TASK INSTRUCTIONS: Using the entries that follow, write out the line containing "Every consonant carries", the line containing "Visarga Sandhi---Assimilation before", and every line between them, exactly and nothing else.

··· RECORDED INFORMATION ···

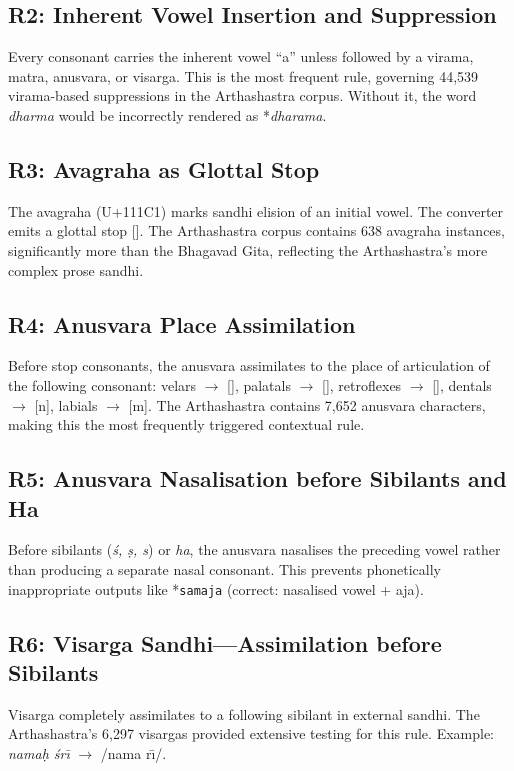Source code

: \documentclass[11pt]{article}
\begin{document}
\subsection{R2: Inherent Vowel Insertion and Suppression}
Every consonant carries the inherent vowel ``a'' unless followed by a virama, matra, anusvara, or visarga. This is the most frequent rule, governing 44,539 virama-based suppressions in the Arthashastra corpus. Without it, the word \textit{dharma} would be incorrectly rendered as *\textit{dharama}.

\subsection{R3: Avagraha as Glottal Stop}
The avagraha (U+111C1) marks sandhi elision of an initial vowel. The converter emits a glottal stop []. The Arthashastra corpus contains 638 avagraha instances, significantly more than the Bhagavad Gita, reflecting the Arthashastra's more complex prose sandhi.

\subsection{R4: Anusvara Place Assimilation}
Before stop consonants, the anusvara assimilates to the place of articulation of the following consonant: velars $\rightarrow$ [], palatals $\rightarrow$ [\textipa{\textltailn}], retroflexes $\rightarrow$ [], dentals $\rightarrow$ [n], labials $\rightarrow$ [m]. The Arthashastra contains 7,652 anusvara characters, making this the most frequently triggered contextual rule.

\subsection{R5: Anusvara Nasalisation before Sibilants and Ha}
Before sibilants (\textit{\'{s}, \d{s}, s}) or \textit{ha}, the anusvara nasalises the preceding vowel rather than producing a separate nasal consonant. This prevents phonetically inappropriate outputs like *\texttt{samaja} (correct: nasalised vowel + aja).

\subsection{R6: Visarga Sandhi---Assimilation before Sibilants}
Visarga completely assimilates to a following sibilant in external sandhi. The Arthashastra's 6,297 visargas provided extensive testing for this rule. Example: \textit{nama\d{h} \'{s}r\={\i}} $\rightarrow$ /nama r\={\i}\textlengthmark/.
\end{document}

···

COMPLETED EXERCISE:
Every consonant carries the inherent vowel ``a'' unless followed by a virama, matra, anusvara, or visarga. This is the most frequent rule, governing 44,539 virama-based suppressions in the Arthashastra corpus. Without it, the word \textit{dharma} would be incorrectly rendered as *\textit{dharama}.

\subsection{R3: Avagraha as Glottal Stop}
The avagraha (U+111C1) marks sandhi elision of an initial vowel. The converter emits a glottal stop []. The Arthashastra corpus contains 638 avagraha instances, significantly more than the Bhagavad Gita, reflecting the Arthashastra's more complex prose sandhi.

\subsection{R4: Anusvara Place Assimilation}
Before stop consonants, the anusvara assimilates to the place of articulation of the following consonant: velars $\rightarrow$ [], palatals $\rightarrow$ [\textipa{\textltailn}], retroflexes $\rightarrow$ [], dentals $\rightarrow$ [n], labials $\rightarrow$ [m]. The Arthashastra contains 7,652 anusvara characters, making this the most frequently triggered contextual rule.

\subsection{R5: Anusvara Nasalisation before Sibilants and Ha}
Before sibilants (\textit{\'{s}, \d{s}, s}) or \textit{ha}, the anusvara nasalises the preceding vowel rather than producing a separate nasal consonant. This prevents phonetically inappropriate outputs like *\texttt{samaja} (correct: nasalised vowel + aja).

\subsection{R6: Visarga Sandhi---Assimilation before Sibilants}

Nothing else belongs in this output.